■ YOUR INSTRUCTIONS ■
I would like every entry below written out exactly.

■ RECORD EXTRACTS ■
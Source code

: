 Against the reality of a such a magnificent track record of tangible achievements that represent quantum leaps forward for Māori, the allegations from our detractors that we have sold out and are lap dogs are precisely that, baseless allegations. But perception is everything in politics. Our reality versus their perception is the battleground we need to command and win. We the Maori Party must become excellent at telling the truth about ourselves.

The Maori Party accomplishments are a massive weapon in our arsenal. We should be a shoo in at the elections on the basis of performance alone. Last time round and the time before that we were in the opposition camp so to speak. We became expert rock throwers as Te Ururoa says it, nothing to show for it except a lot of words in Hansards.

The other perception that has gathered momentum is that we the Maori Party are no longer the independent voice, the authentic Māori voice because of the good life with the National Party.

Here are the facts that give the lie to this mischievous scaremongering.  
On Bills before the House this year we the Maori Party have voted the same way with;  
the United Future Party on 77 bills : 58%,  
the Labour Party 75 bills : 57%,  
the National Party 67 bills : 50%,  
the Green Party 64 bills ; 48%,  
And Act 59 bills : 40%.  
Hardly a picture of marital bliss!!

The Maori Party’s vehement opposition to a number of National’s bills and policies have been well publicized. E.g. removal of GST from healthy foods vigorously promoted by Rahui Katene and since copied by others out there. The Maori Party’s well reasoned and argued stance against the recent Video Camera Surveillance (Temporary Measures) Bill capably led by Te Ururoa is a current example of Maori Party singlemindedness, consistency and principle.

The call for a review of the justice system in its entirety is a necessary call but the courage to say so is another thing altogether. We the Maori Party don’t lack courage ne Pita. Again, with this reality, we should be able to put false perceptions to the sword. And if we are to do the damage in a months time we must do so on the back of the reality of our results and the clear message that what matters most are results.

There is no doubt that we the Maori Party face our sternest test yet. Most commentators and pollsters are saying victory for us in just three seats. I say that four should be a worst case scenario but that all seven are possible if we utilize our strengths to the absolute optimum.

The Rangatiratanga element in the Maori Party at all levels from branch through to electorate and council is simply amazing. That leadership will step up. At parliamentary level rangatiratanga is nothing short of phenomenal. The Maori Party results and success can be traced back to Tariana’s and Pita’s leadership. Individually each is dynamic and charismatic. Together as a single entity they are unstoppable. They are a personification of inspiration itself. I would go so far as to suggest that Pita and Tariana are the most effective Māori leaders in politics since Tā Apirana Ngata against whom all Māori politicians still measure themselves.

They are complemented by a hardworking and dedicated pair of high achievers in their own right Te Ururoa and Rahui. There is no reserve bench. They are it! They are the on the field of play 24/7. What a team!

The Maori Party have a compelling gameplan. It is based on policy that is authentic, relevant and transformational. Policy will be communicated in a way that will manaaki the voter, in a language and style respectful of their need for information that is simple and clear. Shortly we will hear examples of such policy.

■ RESPONSE AREA ■
Source code

: Against the reality of a such a magnificent track record of tangible achievements that represent quantum leaps forward for Māori, the allegations from our detractors that we have sold out and are lap dogs are precisely that, baseless allegations. But perception is everything in politics. Our reality versus their perception is the battleground we need to command and win. We the Maori Party must become excellent at telling the truth about ourselves.

The Maori Party accomplishments are a massive weapon in our arsenal. We should be a shoo in at the elections on the basis of performance alone. Last time round and the time before that we were in the opposition camp so to speak. We became expert rock throwers as Te Ururoa says it, nothing to show for it except a lot of words in Hansards.

The other perception that has gathered momentum is that we the Maori Party are no longer the independent voice, the authentic Māori voice because of the good life with the National Party.

Here are the facts that give the lie to this mischievous scaremongering.  
On Bills before the House this year we the Maori Party have voted the same way with;  
the United Future Party on 77 bills : 58%,  
the Labour Party 75 bills : 57%,  
the National Party 67 bills : 50%,  
the Green Party 64 bills ; 48%,  
And Act 59 bills : 40%.  
Hardly a picture of marital bliss!!

The Maori Party’s vehement opposition to a number of National’s bills and policies have been well publicized. E.g. removal of GST from healthy foods vigorously promoted by Rahui Katene and since copied by others out there. The Maori Party’s well reasoned and argued stance against the recent Video Camera Surveillance (Temporary Measures) Bill capably led by Te Ururoa is a current example of Maori Party singlemindedness, consistency and principle.

The call for a review of the justice system in its entirety is a necessary call but the courage to say so is another thing altogether. We the Maori Party don’t lack courage ne Pita. Again, with this reality, we should be able to put false perceptions to the sword. And if we are to do the damage in a months time we must do so on the back of the reality of our results and the clear message that what matters most are results.

There is no doubt that we the Maori Party face our sternest test yet. Most commentators and pollsters are saying victory for us in just three seats. I say that four should be a worst case scenario but that all seven are possible if we utilize our strengths to the absolute optimum.

The Rangatiratanga element in the Maori Party at all levels from branch through to electorate and council is simply amazing. That leadership will step up. At parliamentary level rangatiratanga is nothing short of phenomenal. The Maori Party results and success can be traced back to Tariana’s and Pita’s leadership. Individually each is dynamic and charismatic. Together as a single entity they are unstoppable. They are a personification of inspiration itself. I would go so far as to suggest that Pita and Tariana are the most effective Māori leaders in politics since Tā Apirana Ngata against whom all Māori politicians still measure themselves.

They are complemented by a hardworking and dedicated pair of high achievers in their own right Te Ururoa and Rahui. There is no reserve bench. They are it! They are the on the field of play 24/7. What a team!

The Maori Party have a compelling gameplan. It is based on policy that is authentic, relevant and transformational. Policy will be communicated in a way that will manaaki the voter, in a language and style respectful of their need for information that is simple and clear. Shortly we will hear examples of such policy.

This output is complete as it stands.